Instructions
Step 1: Prepare the Cupcakes
- Preheat your oven to 350°F (175°C) and line a muffin tin with cupcake liners.
- In a large mixing bowl, cream the butter and sugar together until light and fluffy.
- Add the eggs one at a time, beating well after each addition. Stir in the mashed bananas and vanilla extract.
- In a separate bowl, whisk together the flour, baking powder, baking soda, and salt.
- Gradually add the dry ingredients to the wet ingredients, alternating with the buttermilk. Mix until just combined.
- Spoon the batter into the prepared cupcake liners, filling each about two-thirds full.
- Bake for 18-20 minutes, or until a toothpick inserted into the center comes out clean. Allow the cupcakes to cool completely.
Step 2: Make the Filling
- In a medium bowl, whisk the banana pudding mix with cold milk until it thickens, about 2-3 minutes.

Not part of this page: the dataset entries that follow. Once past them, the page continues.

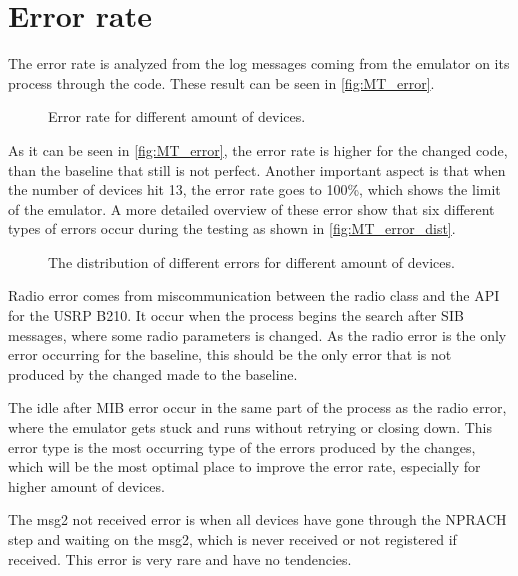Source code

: \section{Error rate}
\label{sec:MTerror}
The error rate is analyzed from the log messages coming from the emulator on its process through the code. These result can be seen in \autoref{fig:MT_error}.

\begin{figure}[H]
\centering
\resizebox{0.5\textwidth}{!}{
}
\caption{Error rate for different amount of devices.}
\label{fig:MT_error}
\end{figure}

As it can be seen in \autoref{fig:MT_error}, the error rate is higher for the changed code, than the baseline that still is not perfect. Another important aspect is that when the number of devices hit 13, the error rate goes to 100\%, which shows the limit of the emulator. A more detailed overview of these error show that six different types of errors occur during the testing as shown in \autoref{fig:MT_error_dist}.

\begin{figure}[H]
\centering
\resizebox{0.9\textwidth}{!}{
}
\caption{The distribution of different errors for different amount of devices.}
\label{fig:MT_error_dist}
\end{figure}

Radio error comes from miscommunication between the radio class and the API for the USRP B210. It occur when the process begins the search after  SIB messages, where some radio parameters is changed. As the radio error is the only error occurring for the baseline, this should be the only error that is not produced by the changed made to the baseline.

The idle after MIB error occur in the same part of the process as the radio error, where the emulator gets stuck and runs without retrying or closing down. This error type is the most occurring type of the errors produced by the changes, which will be the most optimal place to improve the error rate, especially for higher amount of devices.

The msg2 not received error is when all devices have gone through the NPRACH step and waiting on the msg2, which is never received or not registered if received. This error is very rare and have no tendencies.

- Refrigerate the pudding until ready to use.
Step 3: Hollow and Fill the Cupcakes
- Once the cupcakes are cool, use a small knife or a cupcake corer to remove a small section from the center of each cupcake.

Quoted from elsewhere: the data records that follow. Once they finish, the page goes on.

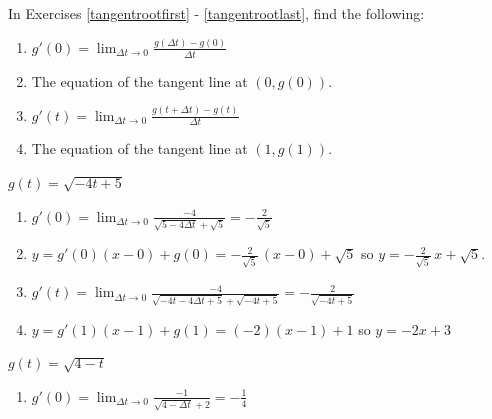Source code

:\documentclass{ximera}
\begin{document}
\begin{question}
In Exercises \ref{tangentrootfirst} - \ref{tangentrootlast},  find the following:

\begin{enumerate}

\item  $g'(0) = \lim_{\Delta t \rightarrow 0} \frac{g(\Delta t) - g(0)}{\Delta t}$

\item  The equation of the tangent line at $(0, g(0))$.

\item  $g'(t) =  \lim_{\Delta t \rightarrow 0} \frac{g(t+\Delta t) - g(t)}{\Delta t}$

\item  The equation of the tangent line at $(1, g(1))$.

\end{enumerate}

\begin{problem} \label{tangentrootfirst}  $g(t) = \sqrt{-4t+5}$

\begin{solution}
\begin{enumerate}

\item  $g'(0) = \lim_{\Delta t \rightarrow 0} \frac{-4}{\sqrt{5-4\Delta t} + \sqrt{5}}  = - \frac{2}{\sqrt{5}}$

\item  $y = g'(0) (x - 0) + g(0) =  -\frac{2}{\sqrt{5}} \, (x-0) + \sqrt{5}$ so $y = -\frac{2}{\sqrt{5}} \, x + \sqrt{5}$.

\item  $g'(t) = \lim_{\Delta t \rightarrow 0} \frac{-4}{\sqrt{-4t-4\Delta t+5} + \sqrt{-4t+5}} =   -\frac{2}{\sqrt{-4t+5}}$

\item  $y = g'(1)(x-1)+g(1) = (-2)(x-1) + 1$ so $y = -2x+3$

\end{enumerate}
\end{solution}
\end{problem}

\begin{problem} \label{tangentrootlast} $g(t) = \sqrt{4-t}$

\begin{solution}
 \begin{enumerate}

\item  $g'(0) = \lim_{\Delta t \rightarrow 0} \frac{-1}{\sqrt{4-\Delta t} + 2}  = - \frac{1}{4}$


\end{enumerate}
\end{solution}
\end{problem}
\end{question}
\end{document}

- Spoon or pipe the prepared banana pudding into the hollowed-out centers.
Step 4: Whip Up the Topping
- In a chilled mixing bowl, whip the heavy cream with powdered sugar and vanilla extract until stiff peaks form.
- Pipe or spread the whipped cream over the filled cupcakes.
Step 5: Garnish and Serve
- Sprinkle crushed graham crackers over the whipped cream for a pie-like crunch.
- Top with banana slices for an extra decorative touch. Serve immediately or refrigerate until ready to enjoy.